Your answer should be every line of the records that contains the word "在本章中", copied as it stands.

--- START ---

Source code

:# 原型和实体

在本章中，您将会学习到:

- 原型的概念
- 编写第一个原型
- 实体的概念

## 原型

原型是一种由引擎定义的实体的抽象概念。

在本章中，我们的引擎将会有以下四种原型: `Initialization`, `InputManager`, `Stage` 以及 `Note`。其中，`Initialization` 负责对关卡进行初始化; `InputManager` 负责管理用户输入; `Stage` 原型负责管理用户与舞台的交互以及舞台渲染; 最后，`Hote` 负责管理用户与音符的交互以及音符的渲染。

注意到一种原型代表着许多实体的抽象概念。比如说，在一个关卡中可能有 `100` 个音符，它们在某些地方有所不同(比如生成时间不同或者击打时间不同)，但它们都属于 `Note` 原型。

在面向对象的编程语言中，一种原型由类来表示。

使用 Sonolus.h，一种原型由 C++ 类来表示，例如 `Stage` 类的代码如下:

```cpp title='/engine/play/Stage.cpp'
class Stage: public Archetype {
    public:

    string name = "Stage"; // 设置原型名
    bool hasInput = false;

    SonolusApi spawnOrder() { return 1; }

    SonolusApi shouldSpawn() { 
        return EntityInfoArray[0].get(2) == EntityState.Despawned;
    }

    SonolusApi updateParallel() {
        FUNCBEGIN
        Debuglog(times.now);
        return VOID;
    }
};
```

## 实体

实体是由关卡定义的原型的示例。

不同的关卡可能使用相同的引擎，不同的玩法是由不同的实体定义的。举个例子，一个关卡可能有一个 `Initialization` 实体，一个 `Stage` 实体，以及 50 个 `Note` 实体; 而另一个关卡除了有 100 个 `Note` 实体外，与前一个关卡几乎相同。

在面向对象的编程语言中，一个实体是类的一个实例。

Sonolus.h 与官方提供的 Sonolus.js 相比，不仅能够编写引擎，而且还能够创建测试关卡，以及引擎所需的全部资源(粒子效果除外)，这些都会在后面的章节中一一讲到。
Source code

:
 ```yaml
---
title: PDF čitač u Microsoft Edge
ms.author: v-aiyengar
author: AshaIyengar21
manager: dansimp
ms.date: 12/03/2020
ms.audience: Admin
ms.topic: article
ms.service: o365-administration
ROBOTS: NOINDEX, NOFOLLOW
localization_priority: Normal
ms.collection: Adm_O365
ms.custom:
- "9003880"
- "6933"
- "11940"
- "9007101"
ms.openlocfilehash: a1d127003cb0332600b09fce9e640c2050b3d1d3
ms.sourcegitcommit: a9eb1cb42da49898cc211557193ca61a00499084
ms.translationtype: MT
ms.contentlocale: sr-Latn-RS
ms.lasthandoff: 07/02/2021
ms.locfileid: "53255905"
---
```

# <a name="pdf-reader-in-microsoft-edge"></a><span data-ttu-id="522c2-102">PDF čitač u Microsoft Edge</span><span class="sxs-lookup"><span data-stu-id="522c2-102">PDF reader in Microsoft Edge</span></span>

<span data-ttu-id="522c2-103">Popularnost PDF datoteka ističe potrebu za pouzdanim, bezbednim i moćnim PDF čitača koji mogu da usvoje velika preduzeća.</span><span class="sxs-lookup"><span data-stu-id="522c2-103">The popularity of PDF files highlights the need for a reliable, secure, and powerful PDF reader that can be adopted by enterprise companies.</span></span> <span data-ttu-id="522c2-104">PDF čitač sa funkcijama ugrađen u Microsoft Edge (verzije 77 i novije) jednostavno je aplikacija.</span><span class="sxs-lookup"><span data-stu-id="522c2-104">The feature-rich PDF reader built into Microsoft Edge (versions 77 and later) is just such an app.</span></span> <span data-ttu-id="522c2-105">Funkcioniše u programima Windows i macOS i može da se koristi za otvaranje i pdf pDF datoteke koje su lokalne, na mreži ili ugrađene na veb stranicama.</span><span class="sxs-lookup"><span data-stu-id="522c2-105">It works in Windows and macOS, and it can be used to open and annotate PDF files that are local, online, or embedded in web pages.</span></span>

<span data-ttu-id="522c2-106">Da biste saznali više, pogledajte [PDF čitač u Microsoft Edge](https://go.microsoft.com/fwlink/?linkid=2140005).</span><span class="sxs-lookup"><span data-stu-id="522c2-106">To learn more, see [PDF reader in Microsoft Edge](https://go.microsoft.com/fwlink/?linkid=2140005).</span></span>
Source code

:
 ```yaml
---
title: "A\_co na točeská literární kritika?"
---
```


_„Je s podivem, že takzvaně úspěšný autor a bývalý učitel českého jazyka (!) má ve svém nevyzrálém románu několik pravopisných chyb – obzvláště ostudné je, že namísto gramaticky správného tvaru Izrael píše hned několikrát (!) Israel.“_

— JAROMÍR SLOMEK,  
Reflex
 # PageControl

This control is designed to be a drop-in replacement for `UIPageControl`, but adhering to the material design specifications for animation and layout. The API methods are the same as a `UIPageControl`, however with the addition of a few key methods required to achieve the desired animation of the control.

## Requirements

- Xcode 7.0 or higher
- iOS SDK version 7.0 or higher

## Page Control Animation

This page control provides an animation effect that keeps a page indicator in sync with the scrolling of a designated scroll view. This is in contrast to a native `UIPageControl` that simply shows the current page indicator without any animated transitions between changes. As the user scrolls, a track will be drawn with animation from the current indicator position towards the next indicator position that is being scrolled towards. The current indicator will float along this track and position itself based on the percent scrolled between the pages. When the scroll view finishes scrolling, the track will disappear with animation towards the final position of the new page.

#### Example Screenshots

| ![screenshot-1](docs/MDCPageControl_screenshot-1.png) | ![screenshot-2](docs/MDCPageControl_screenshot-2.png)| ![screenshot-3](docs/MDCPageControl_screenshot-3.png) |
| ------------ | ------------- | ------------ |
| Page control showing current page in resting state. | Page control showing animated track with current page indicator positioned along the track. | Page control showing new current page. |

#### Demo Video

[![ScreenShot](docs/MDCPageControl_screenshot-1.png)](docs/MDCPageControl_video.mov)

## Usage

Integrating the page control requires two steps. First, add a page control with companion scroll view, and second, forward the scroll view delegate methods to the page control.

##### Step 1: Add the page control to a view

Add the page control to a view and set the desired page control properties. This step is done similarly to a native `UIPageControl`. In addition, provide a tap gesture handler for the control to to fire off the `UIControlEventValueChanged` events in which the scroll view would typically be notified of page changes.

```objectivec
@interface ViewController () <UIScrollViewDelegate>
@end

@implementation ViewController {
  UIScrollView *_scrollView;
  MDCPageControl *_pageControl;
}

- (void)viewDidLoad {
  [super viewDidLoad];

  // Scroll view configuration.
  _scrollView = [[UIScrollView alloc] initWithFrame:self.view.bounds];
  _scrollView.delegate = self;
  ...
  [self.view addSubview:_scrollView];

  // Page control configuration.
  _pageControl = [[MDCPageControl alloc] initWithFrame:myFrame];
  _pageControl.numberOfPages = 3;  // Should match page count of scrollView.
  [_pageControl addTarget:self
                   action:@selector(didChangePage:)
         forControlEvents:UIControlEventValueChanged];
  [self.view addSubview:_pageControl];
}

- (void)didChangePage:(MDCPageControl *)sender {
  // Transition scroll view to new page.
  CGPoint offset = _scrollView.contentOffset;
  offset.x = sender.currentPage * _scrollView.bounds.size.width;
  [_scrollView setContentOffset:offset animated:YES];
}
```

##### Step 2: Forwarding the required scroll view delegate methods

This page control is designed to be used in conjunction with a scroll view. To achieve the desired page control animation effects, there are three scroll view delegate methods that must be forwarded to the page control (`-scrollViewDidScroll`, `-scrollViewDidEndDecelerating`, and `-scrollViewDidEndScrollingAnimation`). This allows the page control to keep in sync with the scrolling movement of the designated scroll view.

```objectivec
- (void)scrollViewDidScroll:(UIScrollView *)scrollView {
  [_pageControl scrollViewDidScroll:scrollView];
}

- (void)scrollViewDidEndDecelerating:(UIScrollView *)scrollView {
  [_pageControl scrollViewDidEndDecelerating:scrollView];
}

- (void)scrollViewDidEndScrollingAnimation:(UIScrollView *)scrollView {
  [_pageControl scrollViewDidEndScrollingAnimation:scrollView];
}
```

--- END ---

■ **Answer for the task**
在本章中，您将会学习到:
在本章中，我们的引擎将会有以下四种原型: `Initialization`, `InputManager`, `Stage` 以及 `Note`。其中，`Initialization` 负责对关卡进行初始化; `InputManager` 负责管理用户输入; `Stage` 原型负责管理用户与舞台的交互以及舞台渲染; 最后，`Hote` 负责管理用户与音符的交互以及音符的渲染。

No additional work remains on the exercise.